A. Early temperature shifts impairs development of signs of infection in zebrafish larvae inoculated with IHNV25. Larvae (65 to 75 hpf) were infected with 65 to 100 pfu of IHNV25, transferred in individual wells, incubated at 24°C, then shifted to 28°C at the indicated time. They were checked regularly for signs of infection (loss of blood flow or reactivity, gross edemas, death). Larvae that did not develop any sign up to 7 days post-infection were scored as « no sign » (open bars). Results pooled from 8 separate experiments. B. Representative time-course of onset of disease signs in temperature-shifted larvae, in one of the experiments included in A. Clinical scores measured as for Figure 1C; error bars represent s.e.m. C. Photograph of an infected larvae shifted to 28°C at 24 hpi, taken at 72 hpi, showing typical generalized edema. D. Comparison of infectious viral titers in IHNV-infected larvae kept at 24°C (black full line) or shifted to 28°C at 24 hpi (dashed red line). Experiment repeated twice with similar results.

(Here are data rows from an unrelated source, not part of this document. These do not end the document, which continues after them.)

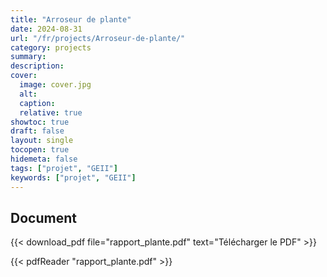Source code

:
 ```yaml
---
title: "Arroseur de plante"
date: 2024-08-31
url: "/fr/projects/Arroseur-de-plante/"
category: projects
summary:
description:
cover:
  image: cover.jpg
  alt:
  caption:
  relative: true
showtoc: true
draft: false
layout: single
tocopen: true
hidemeta: false
tags: ["projet", "GEII"]
keywords: ["projet", "GEII"]
---
```



## Document

{{< download_pdf file="rapport_plante.pdf" text="Télécharger le PDF" >}}

{{< pdfReader "rapport_plante.pdf" >}}
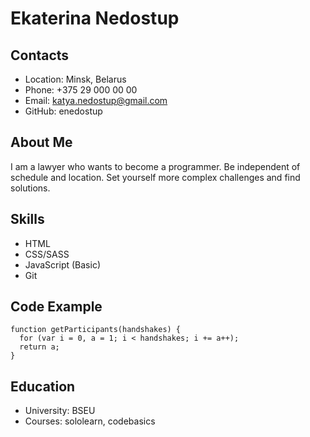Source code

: # Ekaterina Nedostup
## Contacts
* Location: Minsk, Belarus
* Phone: +375 29 000 00 00
* Email: katya.nedostup@gmail.com
* GitHub: enedostup
## About Me
I am a lawyer who wants to become a programmer.
Be independent of schedule and location. Set yourself more complex challenges and find solutions.
## Skills
* HTML
* CSS/SASS
* JavaScript (Basic)
* Git
## Code Example
```
function getParticipants(handshakes) {
  for (var i = 0, a = 1; i < handshakes; i += a++);
  return a;
}
``` 
## Education
* University: BSEU
* Courses: sololearn, codebasics
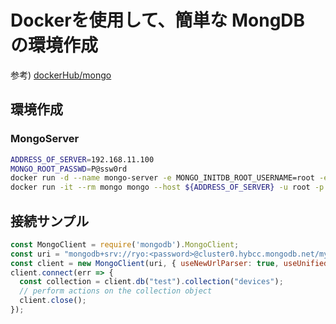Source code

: # Dockerを使用して、簡単な MongDB の環境作成

参考)
[dockerHub/mongo](https://hub.docker.com/_/mongo)

## 環境作成
### MongoServer
```sh
ADDRESS_OF_SERVER=192.168.11.100
MONGO_ROOT_PASSWD=P@ssw0rd
docker run -d --name mongo-server -e MONGO_INITDB_ROOT_USERNAME=root -e MONGO_INITDB_ROOT_PASSWORD=${MONGO_ROOT_PASSWD} -p 27017:27017 mongo
docker run -it --rm mongo mongo --host ${ADDRESS_OF_SERVER} -u root -p ${MONGO_ROOT_PASSWD} --authenticationDatabase admin mydb
```

## 接続サンプル
```javascript
const MongoClient = require('mongodb').MongoClient;
const uri = "mongodb+srv://ryo:<password>@cluster0.hybcc.mongodb.net/myFirstDatabase?retryWrites=true&w=majority";
const client = new MongoClient(uri, { useNewUrlParser: true, useUnifiedTopology: true });
client.connect(err => {
  const collection = client.db("test").collection("devices");
  // perform actions on the collection object
  client.close();
});
```

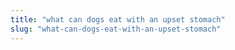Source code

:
 ```yaml
---
title: "what can dogs eat with an upset stomach"
slug: "what-can-dogs-eat-with-an-upset-stomach"
---
```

Figure 6. Late induction of host response.

qRT-PCR measurement of the expression of IFN genes (top panels; left, splice isoform of ifnϕ1 corresponding to the inducible, secreted cytokine; right, ifnϕ3) and of IFN-induced genes (bottom panels; left, viperin/rsad2, right, MXA). Assays performed on RNA extracted from entire larvae, either infected with ∼100 pfu of IHNV and incubated at 24°C for the indicated time, or uninfected controls (five or four samples, displayed before the “0 hpi” mark). Measured values normalized to the mean of the control set. Error bars, SD of triplicate qPCR measures. Significant difference from control set displayed as ** (p<0.0001) or * (p<0.01); unpaired t-test.